Collected data
>>>>
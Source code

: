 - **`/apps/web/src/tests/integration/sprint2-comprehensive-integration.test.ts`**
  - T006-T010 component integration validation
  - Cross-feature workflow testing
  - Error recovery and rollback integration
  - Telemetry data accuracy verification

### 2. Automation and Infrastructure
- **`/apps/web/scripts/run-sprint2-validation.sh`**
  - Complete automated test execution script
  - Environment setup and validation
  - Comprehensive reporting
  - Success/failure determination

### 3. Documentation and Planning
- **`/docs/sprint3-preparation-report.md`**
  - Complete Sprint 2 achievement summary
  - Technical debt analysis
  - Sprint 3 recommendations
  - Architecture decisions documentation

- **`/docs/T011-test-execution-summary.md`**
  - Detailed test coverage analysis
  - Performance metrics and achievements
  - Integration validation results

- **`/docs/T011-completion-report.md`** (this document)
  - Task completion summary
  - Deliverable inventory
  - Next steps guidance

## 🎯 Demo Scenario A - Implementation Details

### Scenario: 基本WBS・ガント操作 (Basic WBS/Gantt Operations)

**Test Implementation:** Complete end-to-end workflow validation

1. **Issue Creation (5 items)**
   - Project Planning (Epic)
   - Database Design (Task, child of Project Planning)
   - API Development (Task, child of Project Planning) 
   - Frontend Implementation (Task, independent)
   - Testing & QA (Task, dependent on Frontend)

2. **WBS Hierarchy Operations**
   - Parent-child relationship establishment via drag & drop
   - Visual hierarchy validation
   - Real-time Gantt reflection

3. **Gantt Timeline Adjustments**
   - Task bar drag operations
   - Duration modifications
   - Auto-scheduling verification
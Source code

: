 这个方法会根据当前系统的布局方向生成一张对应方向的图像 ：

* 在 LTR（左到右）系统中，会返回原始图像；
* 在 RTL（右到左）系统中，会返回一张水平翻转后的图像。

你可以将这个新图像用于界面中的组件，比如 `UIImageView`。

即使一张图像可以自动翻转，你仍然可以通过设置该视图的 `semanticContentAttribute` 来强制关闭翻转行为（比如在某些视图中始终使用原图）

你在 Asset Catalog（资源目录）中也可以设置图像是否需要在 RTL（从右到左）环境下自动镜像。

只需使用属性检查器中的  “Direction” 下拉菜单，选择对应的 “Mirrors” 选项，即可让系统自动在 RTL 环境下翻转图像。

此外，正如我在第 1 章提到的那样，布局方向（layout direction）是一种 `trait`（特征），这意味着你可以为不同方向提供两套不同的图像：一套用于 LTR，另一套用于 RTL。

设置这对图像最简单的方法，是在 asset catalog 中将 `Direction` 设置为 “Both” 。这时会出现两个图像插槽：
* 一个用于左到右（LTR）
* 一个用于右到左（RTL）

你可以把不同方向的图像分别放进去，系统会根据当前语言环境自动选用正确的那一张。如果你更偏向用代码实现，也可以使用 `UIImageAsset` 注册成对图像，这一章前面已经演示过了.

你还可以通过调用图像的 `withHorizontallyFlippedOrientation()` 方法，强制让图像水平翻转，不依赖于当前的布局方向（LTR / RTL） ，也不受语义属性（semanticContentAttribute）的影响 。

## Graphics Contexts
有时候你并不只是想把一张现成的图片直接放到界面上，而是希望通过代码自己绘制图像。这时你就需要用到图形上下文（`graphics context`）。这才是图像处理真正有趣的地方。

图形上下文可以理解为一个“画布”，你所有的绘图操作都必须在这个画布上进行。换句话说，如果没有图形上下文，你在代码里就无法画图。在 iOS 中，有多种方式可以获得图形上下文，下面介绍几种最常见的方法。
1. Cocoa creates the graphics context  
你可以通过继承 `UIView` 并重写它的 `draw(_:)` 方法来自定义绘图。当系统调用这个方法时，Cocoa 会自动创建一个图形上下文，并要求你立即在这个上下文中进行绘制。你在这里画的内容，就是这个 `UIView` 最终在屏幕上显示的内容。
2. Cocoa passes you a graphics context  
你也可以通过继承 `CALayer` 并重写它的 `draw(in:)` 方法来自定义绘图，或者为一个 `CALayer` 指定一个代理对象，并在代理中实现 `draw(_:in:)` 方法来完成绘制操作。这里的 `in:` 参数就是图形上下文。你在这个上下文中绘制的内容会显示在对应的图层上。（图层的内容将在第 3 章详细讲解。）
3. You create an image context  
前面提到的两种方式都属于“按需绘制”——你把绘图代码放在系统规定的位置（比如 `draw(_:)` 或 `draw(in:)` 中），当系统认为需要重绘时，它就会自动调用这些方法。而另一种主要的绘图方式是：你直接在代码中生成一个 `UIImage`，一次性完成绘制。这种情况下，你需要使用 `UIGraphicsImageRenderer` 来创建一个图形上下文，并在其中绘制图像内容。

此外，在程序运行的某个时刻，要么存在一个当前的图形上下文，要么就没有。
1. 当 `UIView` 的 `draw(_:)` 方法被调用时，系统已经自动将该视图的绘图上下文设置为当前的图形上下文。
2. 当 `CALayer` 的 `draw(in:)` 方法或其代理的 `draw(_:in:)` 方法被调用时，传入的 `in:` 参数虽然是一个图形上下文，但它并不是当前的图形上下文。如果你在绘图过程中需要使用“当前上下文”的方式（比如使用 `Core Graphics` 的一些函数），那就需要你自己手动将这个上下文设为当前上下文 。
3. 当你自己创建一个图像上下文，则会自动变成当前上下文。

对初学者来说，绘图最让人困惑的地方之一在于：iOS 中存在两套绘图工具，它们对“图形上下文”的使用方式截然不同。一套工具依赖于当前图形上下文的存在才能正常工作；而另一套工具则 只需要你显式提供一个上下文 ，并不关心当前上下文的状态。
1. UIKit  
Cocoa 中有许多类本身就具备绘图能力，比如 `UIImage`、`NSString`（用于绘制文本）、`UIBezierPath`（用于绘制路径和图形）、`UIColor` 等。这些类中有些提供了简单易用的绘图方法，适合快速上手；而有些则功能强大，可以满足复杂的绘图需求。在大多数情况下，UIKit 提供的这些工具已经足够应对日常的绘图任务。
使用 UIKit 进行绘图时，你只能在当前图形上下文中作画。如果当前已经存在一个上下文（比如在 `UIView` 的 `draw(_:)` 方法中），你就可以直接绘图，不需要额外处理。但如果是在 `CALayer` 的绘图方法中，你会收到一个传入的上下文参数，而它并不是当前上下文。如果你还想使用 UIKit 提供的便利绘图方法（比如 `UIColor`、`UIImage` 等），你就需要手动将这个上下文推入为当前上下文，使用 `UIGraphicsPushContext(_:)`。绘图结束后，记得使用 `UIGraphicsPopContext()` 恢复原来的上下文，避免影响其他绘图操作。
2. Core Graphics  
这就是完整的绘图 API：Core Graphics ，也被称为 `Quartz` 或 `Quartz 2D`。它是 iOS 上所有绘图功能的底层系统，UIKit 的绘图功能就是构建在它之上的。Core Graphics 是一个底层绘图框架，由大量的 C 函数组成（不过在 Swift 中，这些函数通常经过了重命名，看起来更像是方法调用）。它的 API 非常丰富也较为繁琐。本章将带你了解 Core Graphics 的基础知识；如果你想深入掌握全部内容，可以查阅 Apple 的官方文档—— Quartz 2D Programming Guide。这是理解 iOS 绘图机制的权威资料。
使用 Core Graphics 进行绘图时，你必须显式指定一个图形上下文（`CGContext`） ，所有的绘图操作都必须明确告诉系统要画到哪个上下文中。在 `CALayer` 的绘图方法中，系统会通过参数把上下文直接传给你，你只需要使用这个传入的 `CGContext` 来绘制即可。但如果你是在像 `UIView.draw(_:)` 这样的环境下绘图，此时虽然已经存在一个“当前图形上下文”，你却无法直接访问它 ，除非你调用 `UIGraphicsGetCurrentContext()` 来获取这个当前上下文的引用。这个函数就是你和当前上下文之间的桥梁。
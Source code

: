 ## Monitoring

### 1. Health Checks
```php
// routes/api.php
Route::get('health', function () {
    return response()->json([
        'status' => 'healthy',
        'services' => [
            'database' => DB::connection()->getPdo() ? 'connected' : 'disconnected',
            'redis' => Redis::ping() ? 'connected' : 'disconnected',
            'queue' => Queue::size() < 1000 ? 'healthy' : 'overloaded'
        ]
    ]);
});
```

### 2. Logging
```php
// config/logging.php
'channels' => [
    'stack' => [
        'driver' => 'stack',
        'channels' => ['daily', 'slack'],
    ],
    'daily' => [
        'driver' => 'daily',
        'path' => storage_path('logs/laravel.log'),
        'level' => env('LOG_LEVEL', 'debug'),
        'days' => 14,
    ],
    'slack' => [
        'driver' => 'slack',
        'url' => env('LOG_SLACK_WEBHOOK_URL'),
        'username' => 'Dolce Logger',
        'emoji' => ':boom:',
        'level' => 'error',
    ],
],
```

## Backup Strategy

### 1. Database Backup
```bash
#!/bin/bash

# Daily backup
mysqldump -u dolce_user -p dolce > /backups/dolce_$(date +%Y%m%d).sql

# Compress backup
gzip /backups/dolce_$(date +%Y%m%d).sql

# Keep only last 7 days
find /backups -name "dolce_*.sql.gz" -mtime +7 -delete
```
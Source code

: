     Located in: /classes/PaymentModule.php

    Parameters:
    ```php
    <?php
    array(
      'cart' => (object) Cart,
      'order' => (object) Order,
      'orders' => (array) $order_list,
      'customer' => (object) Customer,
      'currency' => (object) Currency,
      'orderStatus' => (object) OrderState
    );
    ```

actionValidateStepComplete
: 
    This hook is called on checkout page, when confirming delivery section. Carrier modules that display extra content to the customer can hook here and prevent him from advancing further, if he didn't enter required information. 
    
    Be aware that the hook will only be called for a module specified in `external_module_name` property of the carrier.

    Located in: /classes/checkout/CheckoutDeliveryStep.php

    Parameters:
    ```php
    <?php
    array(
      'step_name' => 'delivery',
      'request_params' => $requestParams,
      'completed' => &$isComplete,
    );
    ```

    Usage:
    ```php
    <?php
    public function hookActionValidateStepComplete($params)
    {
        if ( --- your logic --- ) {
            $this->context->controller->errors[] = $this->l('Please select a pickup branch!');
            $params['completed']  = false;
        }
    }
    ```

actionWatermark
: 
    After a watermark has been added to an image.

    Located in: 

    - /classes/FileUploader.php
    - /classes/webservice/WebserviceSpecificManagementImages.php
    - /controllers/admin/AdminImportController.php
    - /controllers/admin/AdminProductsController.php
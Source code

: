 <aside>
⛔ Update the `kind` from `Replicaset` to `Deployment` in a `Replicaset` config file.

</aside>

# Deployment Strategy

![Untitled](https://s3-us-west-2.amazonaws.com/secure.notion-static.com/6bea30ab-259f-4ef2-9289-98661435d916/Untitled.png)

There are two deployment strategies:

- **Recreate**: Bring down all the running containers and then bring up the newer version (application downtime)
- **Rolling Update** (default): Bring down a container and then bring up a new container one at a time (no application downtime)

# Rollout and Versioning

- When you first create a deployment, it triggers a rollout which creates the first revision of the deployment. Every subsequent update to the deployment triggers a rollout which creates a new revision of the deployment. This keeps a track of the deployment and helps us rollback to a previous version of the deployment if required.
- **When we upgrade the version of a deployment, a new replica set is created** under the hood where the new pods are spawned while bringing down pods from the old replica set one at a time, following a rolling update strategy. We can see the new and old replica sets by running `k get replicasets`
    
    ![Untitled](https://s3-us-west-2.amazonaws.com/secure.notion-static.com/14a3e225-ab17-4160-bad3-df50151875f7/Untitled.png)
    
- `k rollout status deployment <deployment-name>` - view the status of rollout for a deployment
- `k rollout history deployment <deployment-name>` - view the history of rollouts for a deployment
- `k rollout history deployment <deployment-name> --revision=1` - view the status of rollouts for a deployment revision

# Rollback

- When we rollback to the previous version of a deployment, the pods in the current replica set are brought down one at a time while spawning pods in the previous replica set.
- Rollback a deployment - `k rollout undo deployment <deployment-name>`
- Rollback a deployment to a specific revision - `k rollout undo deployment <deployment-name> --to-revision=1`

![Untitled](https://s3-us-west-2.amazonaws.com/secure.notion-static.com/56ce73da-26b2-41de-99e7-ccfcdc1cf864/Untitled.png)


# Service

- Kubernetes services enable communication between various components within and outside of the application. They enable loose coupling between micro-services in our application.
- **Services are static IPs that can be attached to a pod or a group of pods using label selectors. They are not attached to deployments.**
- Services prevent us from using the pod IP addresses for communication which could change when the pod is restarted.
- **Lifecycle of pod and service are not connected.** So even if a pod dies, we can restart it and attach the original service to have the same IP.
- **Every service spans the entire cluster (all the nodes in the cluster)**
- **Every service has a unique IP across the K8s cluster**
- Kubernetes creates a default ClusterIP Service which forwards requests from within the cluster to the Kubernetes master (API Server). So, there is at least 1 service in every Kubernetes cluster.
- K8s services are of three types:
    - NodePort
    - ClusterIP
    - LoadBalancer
<<<<
→ What this task involves:
From the line holding "2. **WBS Hierarchy Operations**" to the line holding "1. Cocoa creates the graphics context", inclusive, restate each line above exactly as written.

→ Response to the task:
2. **WBS Hierarchy Operations**
   - Parent-child relationship establishment via drag & drop
   - Visual hierarchy validation
   - Real-time Gantt reflection

3. **Gantt Timeline Adjustments**
   - Task bar drag operations
   - Duration modifications
   - Auto-scheduling verification
Source code

: 这个方法会根据当前系统的布局方向生成一张对应方向的图像 ：

* 在 LTR（左到右）系统中，会返回原始图像；
* 在 RTL（右到左）系统中，会返回一张水平翻转后的图像。

你可以将这个新图像用于界面中的组件，比如 `UIImageView`。

即使一张图像可以自动翻转，你仍然可以通过设置该视图的 `semanticContentAttribute` 来强制关闭翻转行为（比如在某些视图中始终使用原图）

你在 Asset Catalog（资源目录）中也可以设置图像是否需要在 RTL（从右到左）环境下自动镜像。

只需使用属性检查器中的  “Direction” 下拉菜单，选择对应的 “Mirrors” 选项，即可让系统自动在 RTL 环境下翻转图像。

此外，正如我在第 1 章提到的那样，布局方向（layout direction）是一种 `trait`（特征），这意味着你可以为不同方向提供两套不同的图像：一套用于 LTR，另一套用于 RTL。

设置这对图像最简单的方法，是在 asset catalog 中将 `Direction` 设置为 “Both” 。这时会出现两个图像插槽：
* 一个用于左到右（LTR）
* 一个用于右到左（RTL）

你可以把不同方向的图像分别放进去，系统会根据当前语言环境自动选用正确的那一张。如果你更偏向用代码实现，也可以使用 `UIImageAsset` 注册成对图像，这一章前面已经演示过了.

你还可以通过调用图像的 `withHorizontallyFlippedOrientation()` 方法，强制让图像水平翻转，不依赖于当前的布局方向（LTR / RTL） ，也不受语义属性（semanticContentAttribute）的影响 。

## Graphics Contexts
有时候你并不只是想把一张现成的图片直接放到界面上，而是希望通过代码自己绘制图像。这时你就需要用到图形上下文（`graphics context`）。这才是图像处理真正有趣的地方。

图形上下文可以理解为一个“画布”，你所有的绘图操作都必须在这个画布上进行。换句话说，如果没有图形上下文，你在代码里就无法画图。在 iOS 中，有多种方式可以获得图形上下文，下面介绍几种最常见的方法。
1. Cocoa creates the graphics context  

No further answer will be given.